▸ WORK REQUIRED
A single number is required: how many lines in the records below contain "AzDnsRecordSet".

▸ DATA TO PROCESS
BEGIN

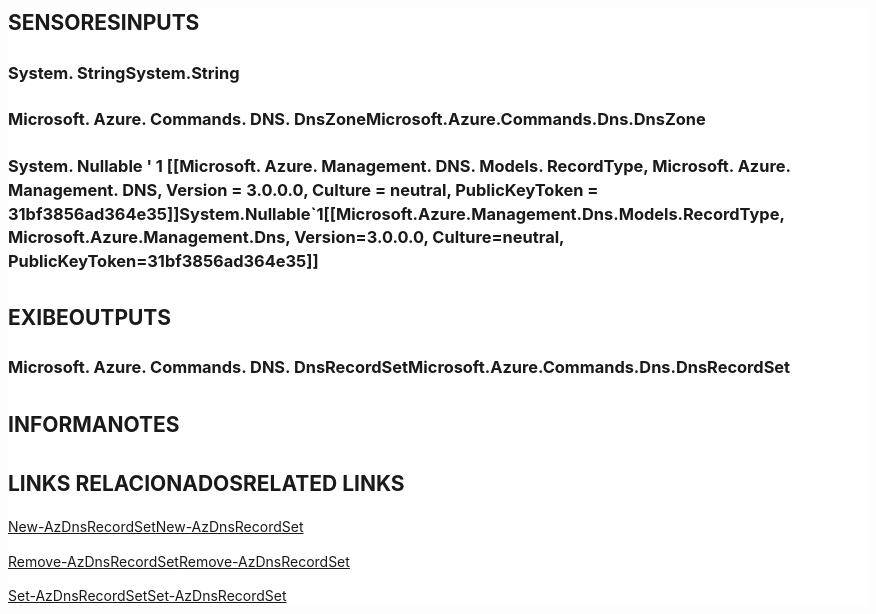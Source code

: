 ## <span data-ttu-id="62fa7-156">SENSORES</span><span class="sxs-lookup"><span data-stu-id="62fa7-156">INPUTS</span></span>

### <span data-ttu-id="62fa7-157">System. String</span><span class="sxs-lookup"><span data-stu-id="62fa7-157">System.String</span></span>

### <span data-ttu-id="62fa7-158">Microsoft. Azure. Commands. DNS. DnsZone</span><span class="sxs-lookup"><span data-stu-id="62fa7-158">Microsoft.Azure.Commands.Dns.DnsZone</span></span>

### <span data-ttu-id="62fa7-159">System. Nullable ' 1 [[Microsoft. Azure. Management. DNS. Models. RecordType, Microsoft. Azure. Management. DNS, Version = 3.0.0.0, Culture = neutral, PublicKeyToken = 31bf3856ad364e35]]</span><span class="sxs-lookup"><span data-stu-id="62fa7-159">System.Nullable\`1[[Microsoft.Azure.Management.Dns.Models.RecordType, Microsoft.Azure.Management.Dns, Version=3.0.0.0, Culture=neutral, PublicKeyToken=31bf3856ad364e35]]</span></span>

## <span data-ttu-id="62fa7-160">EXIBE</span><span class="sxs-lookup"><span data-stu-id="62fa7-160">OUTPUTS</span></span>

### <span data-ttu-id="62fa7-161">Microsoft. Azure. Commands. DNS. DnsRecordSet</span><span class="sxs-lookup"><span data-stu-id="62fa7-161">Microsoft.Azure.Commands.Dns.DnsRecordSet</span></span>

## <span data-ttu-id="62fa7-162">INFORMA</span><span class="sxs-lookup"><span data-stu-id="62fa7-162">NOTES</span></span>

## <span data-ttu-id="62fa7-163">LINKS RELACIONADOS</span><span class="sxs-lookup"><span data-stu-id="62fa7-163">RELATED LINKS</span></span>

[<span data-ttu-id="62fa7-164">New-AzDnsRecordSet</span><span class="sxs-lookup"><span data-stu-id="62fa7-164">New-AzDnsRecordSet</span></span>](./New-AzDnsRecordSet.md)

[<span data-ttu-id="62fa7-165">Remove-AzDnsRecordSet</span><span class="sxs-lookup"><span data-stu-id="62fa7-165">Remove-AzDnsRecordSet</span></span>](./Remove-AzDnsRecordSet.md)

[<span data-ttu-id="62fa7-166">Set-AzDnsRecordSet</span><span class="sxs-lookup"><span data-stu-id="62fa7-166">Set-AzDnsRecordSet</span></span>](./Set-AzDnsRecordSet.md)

END

▸ YOUR SOLUTION
3